What to do –
Every single entry must be reproduced precisely.

The data –
"""

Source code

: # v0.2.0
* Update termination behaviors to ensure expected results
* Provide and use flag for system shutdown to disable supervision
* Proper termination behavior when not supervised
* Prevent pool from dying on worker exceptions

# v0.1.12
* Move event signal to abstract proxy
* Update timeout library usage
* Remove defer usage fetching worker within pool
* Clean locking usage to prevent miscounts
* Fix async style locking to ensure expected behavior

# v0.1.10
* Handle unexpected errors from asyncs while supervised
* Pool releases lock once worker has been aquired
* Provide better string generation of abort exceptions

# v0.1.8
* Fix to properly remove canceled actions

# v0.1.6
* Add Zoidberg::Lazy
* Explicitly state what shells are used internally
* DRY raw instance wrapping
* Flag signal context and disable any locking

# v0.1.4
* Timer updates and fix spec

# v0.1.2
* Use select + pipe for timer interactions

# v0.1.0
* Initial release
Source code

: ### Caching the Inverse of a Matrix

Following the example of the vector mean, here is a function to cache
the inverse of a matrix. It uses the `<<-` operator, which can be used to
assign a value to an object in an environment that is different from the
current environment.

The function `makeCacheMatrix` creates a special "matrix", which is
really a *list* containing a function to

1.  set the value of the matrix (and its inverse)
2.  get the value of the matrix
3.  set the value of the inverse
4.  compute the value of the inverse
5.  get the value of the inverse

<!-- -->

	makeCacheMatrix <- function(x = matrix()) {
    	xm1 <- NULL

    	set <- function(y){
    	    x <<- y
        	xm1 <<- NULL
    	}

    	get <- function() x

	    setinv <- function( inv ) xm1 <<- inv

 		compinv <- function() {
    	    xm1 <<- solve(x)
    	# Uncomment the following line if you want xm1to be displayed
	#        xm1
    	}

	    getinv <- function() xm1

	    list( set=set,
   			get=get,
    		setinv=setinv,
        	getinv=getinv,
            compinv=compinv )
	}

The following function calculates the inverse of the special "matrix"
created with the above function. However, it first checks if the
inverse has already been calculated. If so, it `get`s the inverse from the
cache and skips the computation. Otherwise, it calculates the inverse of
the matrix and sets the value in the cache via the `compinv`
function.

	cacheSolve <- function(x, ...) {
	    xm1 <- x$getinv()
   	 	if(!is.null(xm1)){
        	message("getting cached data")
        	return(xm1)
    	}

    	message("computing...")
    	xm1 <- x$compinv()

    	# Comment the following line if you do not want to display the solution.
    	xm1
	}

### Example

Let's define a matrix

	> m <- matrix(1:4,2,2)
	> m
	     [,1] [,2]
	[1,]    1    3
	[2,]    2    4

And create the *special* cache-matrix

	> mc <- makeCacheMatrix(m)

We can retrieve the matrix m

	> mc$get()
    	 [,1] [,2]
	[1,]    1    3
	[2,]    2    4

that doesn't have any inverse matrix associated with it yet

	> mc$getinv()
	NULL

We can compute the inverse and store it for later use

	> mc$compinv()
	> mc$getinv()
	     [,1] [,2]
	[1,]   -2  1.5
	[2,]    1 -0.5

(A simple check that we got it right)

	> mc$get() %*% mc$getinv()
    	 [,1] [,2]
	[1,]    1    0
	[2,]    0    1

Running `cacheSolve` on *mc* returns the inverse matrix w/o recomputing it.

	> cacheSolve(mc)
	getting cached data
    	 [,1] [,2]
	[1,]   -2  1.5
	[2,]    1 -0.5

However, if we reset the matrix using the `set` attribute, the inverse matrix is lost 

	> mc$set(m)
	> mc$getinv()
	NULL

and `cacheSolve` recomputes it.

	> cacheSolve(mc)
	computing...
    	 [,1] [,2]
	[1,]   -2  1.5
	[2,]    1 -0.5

"""

Response below –
Source code

: # v0.2.0
* Update termination behaviors to ensure expected results
* Provide and use flag for system shutdown to disable supervision
* Proper termination behavior when not supervised
* Prevent pool from dying on worker exceptions

# v0.1.12
* Move event signal to abstract proxy
* Update timeout library usage
* Remove defer usage fetching worker within pool
* Clean locking usage to prevent miscounts
* Fix async style locking to ensure expected behavior

# v0.1.10
* Handle unexpected errors from asyncs while supervised
* Pool releases lock once worker has been aquired
* Provide better string generation of abort exceptions

# v0.1.8
* Fix to properly remove canceled actions

# v0.1.6
* Add Zoidberg::Lazy
* Explicitly state what shells are used internally
* DRY raw instance wrapping
* Flag signal context and disable any locking

# v0.1.4
* Timer updates and fix spec

# v0.1.2
* Use select + pipe for timer interactions

# v0.1.0
* Initial release
Source code

: ### Caching the Inverse of a Matrix

Following the example of the vector mean, here is a function to cache
the inverse of a matrix. It uses the `<<-` operator, which can be used to
assign a value to an object in an environment that is different from the
current environment.

The function `makeCacheMatrix` creates a special "matrix", which is
really a *list* containing a function to

1.  set the value of the matrix (and its inverse)
2.  get the value of the matrix
3.  set the value of the inverse
4.  compute the value of the inverse
5.  get the value of the inverse

<!-- -->

	makeCacheMatrix <- function(x = matrix()) {
    	xm1 <- NULL

    	set <- function(y){
    	    x <<- y
        	xm1 <<- NULL
    	}

    	get <- function() x

	    setinv <- function( inv ) xm1 <<- inv

 		compinv <- function() {
    	    xm1 <<- solve(x)
    	# Uncomment the following line if you want xm1to be displayed
	#        xm1
    	}

	    getinv <- function() xm1

	    list( set=set,
   			get=get,
    		setinv=setinv,
        	getinv=getinv,
            compinv=compinv )
	}

The following function calculates the inverse of the special "matrix"
created with the above function. However, it first checks if the
inverse has already been calculated. If so, it `get`s the inverse from the
cache and skips the computation. Otherwise, it calculates the inverse of
the matrix and sets the value in the cache via the `compinv`
function.

	cacheSolve <- function(x, ...) {
	    xm1 <- x$getinv()
   	 	if(!is.null(xm1)){
        	message("getting cached data")
        	return(xm1)
    	}

    	message("computing...")
    	xm1 <- x$compinv()

    	# Comment the following line if you do not want to display the solution.
    	xm1
	}

### Example

Let's define a matrix

	> m <- matrix(1:4,2,2)
	> m
	     [,1] [,2]
	[1,]    1    3
	[2,]    2    4

And create the *special* cache-matrix

	> mc <- makeCacheMatrix(m)

We can retrieve the matrix m

	> mc$get()
    	 [,1] [,2]
	[1,]    1    3
	[2,]    2    4

that doesn't have any inverse matrix associated with it yet

	> mc$getinv()
	NULL

We can compute the inverse and store it for later use

	> mc$compinv()
	> mc$getinv()
	     [,1] [,2]
	[1,]   -2  1.5
	[2,]    1 -0.5

(A simple check that we got it right)

	> mc$get() %*% mc$getinv()
    	 [,1] [,2]
	[1,]    1    0
	[2,]    0    1

Running `cacheSolve` on *mc* returns the inverse matrix w/o recomputing it.

	> cacheSolve(mc)
	getting cached data
    	 [,1] [,2]
	[1,]   -2  1.5
	[2,]    1 -0.5

However, if we reset the matrix using the `set` attribute, the inverse matrix is lost 

	> mc$set(m)
	> mc$getinv()
	NULL

and `cacheSolve` recomputes it.

	> cacheSolve(mc)
	computing...
    	 [,1] [,2]
	[1,]   -2  1.5
	[2,]    1 -0.5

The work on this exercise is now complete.